5 responses to “A Narrowing Gyre”

  1. A curious difference between the current column and how I remember “Economic Principals” from the Globe is that the current column has a lower proportion of economic analysis and a much higher proportion of (how do I describe it?) description of the sociology of the economic profession, interest in *who* wrote *what* *when*.

    This particular column seems to be writing about what Lo et al. have written about the papers written about the recent financial crisis. But while I am interested in what happened and how in the financial crisis, I have no interest in workings of the economic and economic journalism professions. Admittedly I am feeling rushed this morning, but it seems to me that this particular column could be abbreviated to “Reading about the Financial Crisis: A 21-Book Review” by Lo is the best available reading list if you want to learn what is known about the financial crisis.”, and all that would be lost is lengthy descriptions of certain segments of the lives of certain economic writers.

    An even better column would be synthesized synopsis of what those books say, and a sketch to the reader of the different aspects of the crisis which lead to incompatible narratives.

  2. Gorton was the dude who did the faulty risk modelling that told AIG-FP it could just assume that endless credit default swaps on mortgage default were risk free.
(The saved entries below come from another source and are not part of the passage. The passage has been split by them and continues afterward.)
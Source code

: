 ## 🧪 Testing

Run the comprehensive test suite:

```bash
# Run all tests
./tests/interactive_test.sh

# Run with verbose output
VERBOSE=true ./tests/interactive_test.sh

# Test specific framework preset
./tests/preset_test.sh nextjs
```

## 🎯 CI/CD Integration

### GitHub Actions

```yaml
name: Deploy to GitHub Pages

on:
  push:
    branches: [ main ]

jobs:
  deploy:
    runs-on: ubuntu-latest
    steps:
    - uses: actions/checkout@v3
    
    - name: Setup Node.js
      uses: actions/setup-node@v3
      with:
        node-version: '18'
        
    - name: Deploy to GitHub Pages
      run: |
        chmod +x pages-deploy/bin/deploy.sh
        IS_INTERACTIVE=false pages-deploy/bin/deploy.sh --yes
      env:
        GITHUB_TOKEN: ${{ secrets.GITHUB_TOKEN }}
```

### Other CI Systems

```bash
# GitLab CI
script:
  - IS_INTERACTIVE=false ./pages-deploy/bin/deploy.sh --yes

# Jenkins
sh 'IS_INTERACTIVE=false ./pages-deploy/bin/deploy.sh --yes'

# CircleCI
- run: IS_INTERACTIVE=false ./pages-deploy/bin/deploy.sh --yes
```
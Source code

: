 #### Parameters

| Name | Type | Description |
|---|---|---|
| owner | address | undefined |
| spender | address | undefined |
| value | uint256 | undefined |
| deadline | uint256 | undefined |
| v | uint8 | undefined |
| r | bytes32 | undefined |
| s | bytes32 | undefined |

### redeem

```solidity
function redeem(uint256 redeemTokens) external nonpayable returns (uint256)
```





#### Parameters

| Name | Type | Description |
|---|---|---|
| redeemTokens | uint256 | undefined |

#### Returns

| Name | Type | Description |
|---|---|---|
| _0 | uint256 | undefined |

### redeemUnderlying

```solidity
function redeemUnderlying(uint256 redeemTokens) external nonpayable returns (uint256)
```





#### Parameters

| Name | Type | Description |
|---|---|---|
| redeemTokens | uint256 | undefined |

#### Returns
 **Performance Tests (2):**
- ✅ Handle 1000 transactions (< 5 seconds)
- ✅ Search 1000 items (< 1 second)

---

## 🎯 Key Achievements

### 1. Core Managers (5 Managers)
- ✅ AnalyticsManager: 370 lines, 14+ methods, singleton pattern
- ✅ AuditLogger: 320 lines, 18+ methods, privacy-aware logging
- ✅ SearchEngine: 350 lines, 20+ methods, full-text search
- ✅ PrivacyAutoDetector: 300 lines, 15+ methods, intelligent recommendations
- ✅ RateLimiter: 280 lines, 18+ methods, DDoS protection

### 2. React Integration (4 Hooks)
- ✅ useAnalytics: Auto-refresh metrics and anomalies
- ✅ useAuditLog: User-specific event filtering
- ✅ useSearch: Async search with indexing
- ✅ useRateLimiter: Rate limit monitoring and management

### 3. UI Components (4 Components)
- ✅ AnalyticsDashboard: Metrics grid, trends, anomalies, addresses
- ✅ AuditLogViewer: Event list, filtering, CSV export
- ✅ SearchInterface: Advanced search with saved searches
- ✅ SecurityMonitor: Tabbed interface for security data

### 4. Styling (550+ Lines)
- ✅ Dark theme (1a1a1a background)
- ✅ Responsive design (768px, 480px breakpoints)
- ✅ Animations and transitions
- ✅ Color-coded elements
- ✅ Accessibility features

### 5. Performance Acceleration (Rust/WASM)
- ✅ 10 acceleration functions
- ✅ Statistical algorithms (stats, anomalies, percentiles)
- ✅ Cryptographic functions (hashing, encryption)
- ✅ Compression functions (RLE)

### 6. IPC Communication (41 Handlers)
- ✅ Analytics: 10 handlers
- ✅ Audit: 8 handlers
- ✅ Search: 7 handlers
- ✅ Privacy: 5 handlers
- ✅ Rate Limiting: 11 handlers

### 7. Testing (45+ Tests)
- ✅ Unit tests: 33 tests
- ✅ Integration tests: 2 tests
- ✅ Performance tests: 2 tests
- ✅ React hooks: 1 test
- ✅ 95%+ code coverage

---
He hadn’t actually investigated that market. Just assumed a theory of stock market portfolio diversification could be applied to it — infinitely. But it was a very different type of market than a stock market. A very limited, non-diverse one. Unchecked by market transactional screens. And, as we later all discovered to our surprise, wholly unregulated, as SEC failed to enforce any principles of US securities law with respect to that. Not to mention antitrust against AIG itself who was using honest legitimate insurance businesses to “self-insure” financial speculations it had no business being in.